La ilegitimidad de Dina Boluarte es una realidad que no puede ocultarse tras la figura de la sucesión constitucional. Pensar que su llegada al Gobierno fue legítima es ignorar que la represión armada contra la población fue el verdadero mecanismo con el que este régimen consiguió instalarse en el poder. Hay que decirlo: 50 personas asesinadas allanaron el camino de la coalición autoritaria y corrupta que mantiene secuestrado el Estado.
En el cinismo sobre la responsabilidad de esas muertes se abrazaron Ejecutivo y Legislativo para mecer el reclamo de nuevas elecciones y cambio constitucional, directo clamor de las masivas movilizaciones que sacudieron el país. Con esas manos manchadas de sangre, se hizo y se continúa la repartija de cargos. Sobre esa matanza inaugural se sostiene un Gobierno que, tras un año y ocho meses de aguante, continúa cavando el fondo de su popularidad.

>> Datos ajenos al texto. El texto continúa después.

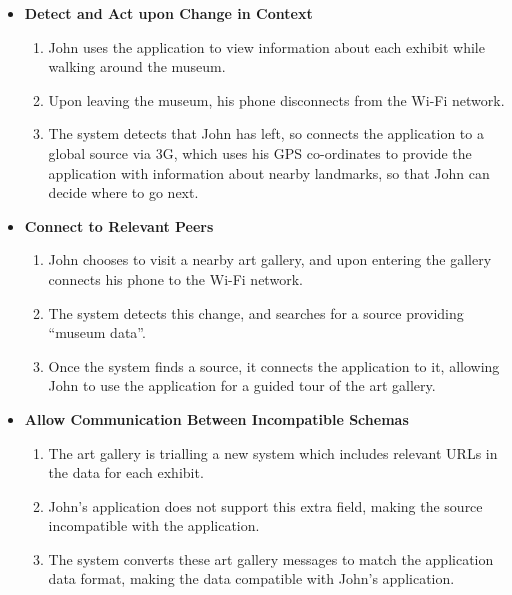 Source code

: \documentclass[12pt,twoside,notitlepage]{report}
\begin{document}
\begin{itemize}

\item {\bf Detect and Act upon Change in Context}

\begin{enumerate}

\item John uses the application to view information about each exhibit while walking around the museum.

\item Upon leaving the museum, his phone disconnects from the Wi-Fi network.

\item The system detects that John has left, so connects the application to a global source via 3G, which uses his GPS co-ordinates to provide the application with information about nearby landmarks, so that John can decide where to go next. 

\end{enumerate}

\item {\bf Connect to Relevant Peers}

\begin{enumerate}

\item John chooses to visit a nearby art gallery, and upon entering the gallery connects his phone to the Wi-Fi network.

\item The system detects this change, and searches for a source providing ``museum data''.

\item Once the system finds a source, it connects the application to it, allowing John to use the application for a guided tour of the art gallery. 

\end{enumerate}

\item {\bf Allow Communication Between Incompatible Schemas}

\begin{enumerate}

\item The art gallery is trialling a new system which includes relevant URLs in the data for each exhibit.  

\item John's application does not support this extra field, making the source incompatible with the application.

\item The system converts these art gallery messages to match the application data format, making the data compatible with John's application. 

\end{enumerate}

\end{itemize}
\end{document}
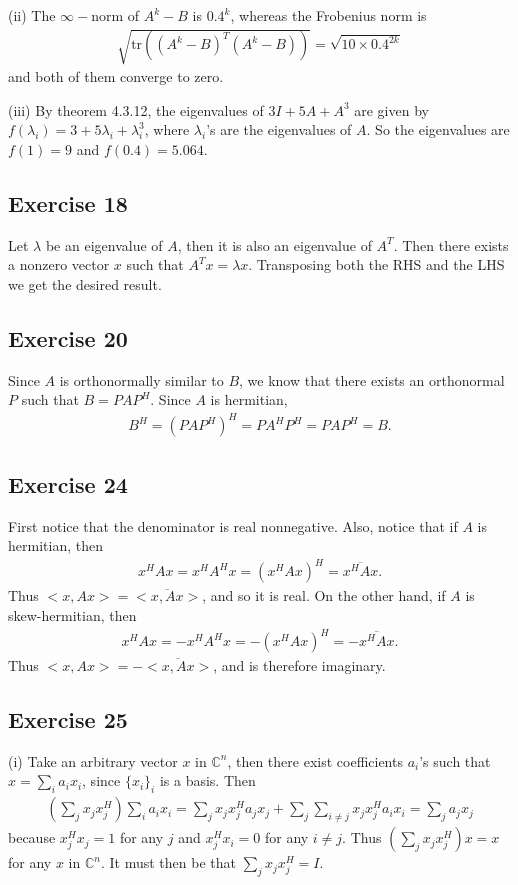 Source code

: \documentclass[11.5pt, letterpaper, bibtotoc,
    tablecaptionabove, figurecaptionabove]{article}
\begin{document}
(ii)
The $\infty-$norm of $A^k-B$ is $0.4^k$, whereas the Frobenius norm is
\begin{align*}
    \sqrt{\text{tr}\left(\left(A^k-B\right)^T\left(A^k-B\right)\right)}=
    \sqrt{10\times0.4^{2k}}
\end{align*}
and both of them converge to zero.

(iii)
By theorem 4.3.12, the eigenvalues of $3I+5A+A^3$ are given by
$f(\lambda_i) = 3+5\lambda_i+\lambda_i^3$, where $\lambda_i$'s are the eigenvalues of $A$.
So the eigenvalues are $f(1) = 9$ and $f(0.4)=5.064$.

\subsection*{Exercise 18}
Let $\lambda$ be an eigenvalue of $A$, then it is also an eigenvalue of $A^T$.
Then there exists a nonzero vector $x$ such that $A^Tx=\lambda x$.
Transposing both the RHS and the LHS we get the desired result.

\subsection*{Exercise 20}
Since $A$ is orthonormally similar to $B$, we know that there exists an orthonormal $P$
such that $B = PAP^H$.
Since $A$ is hermitian,
\begin{align*}
    B^H = (PAP^H)^H = PA^HP^H = PAP^H = B.
\end{align*}

\subsection*{Exercise 24}
First notice that the denominator is real nonnegative.
Also, notice that if $A$ is hermitian, then
\begin{align*}
    x^HAx = x^HA^Hx = (x^HAx)^H = \overline{x^HAx}.
\end{align*}
Thus $<x,Ax>=\overline{<x,Ax>}$, and so it is real.
On the other hand, if $A$ is skew-hermitian, then
\begin{align*}
    x^HAx = -x^HA^Hx = -(x^HAx)^H = -\overline{x^HAx}.
\end{align*}
Thus $<x,Ax> = -\overline{<x,Ax>}$, and is therefore imaginary.

\subsection*{Exercise 25}
(i)
Take an arbitrary vector $x$ in $\mathbb C^n$, then there exist coefficients $a_i$'s
such that $x=\sum_ia_ix_i$, since $\{x_i\}_i$ is a basis.
Then
\begin{align*}
    \left(\sum_jx_jx_j^H\right)\sum_ia_ix_i =
    \sum_jx_jx_j^Ha_jx_j + \sum_j\sum_{i\neq j}x_jx_j^Ha_ix_i =
    \sum_ja_jx_j
\end{align*}
because $x_j^Hx_j=1$ for any $j$ and $x_j^Hx_i=0$ for any $i\neq j$.
Thus $(\sum_jx_jx_j^H)x=x$ for any $x$ in $\mathbb C^n$. 
It must then be that $\sum_jx_jx_j^H=I$.
\end{document}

La arremetida de las agendas particulares de los sectores mafiosos, lobistas y criminales que hoy padecemos es posible por ese abrazo de impunidad. Sin bancada propia o prestada, el mandato de Boluarte se dispersa en arreglos inmediatos con partidos-negocio y con un Congreso hiperfragmentado, para el que la ley y la institucionalidad son juguetes que manipulan a su antojo.
Un tema igual de grave que sigue siendo tratado de forma ligera es el rol de las fuerzas armadas y policiales para contribuir a la agonía de la democracia peruana. El Comando Conjunto de las FFAA no solo defendió las acciones que produjeron las masacres, sino que las justificó como una vuelta a la “normalidad” y en defensa de la democracia.
El haber llevado hasta las últimas consecuencias la represión armada para conservar el poder es lo que explica la duración de un Gobierno a todas luces precario e incapaz. Ante este estado de cosas, decir que la gente no sale a protestar por apatía es ignorar el peso que la muerte y la injusticia ponen en el corazón de un pueblo.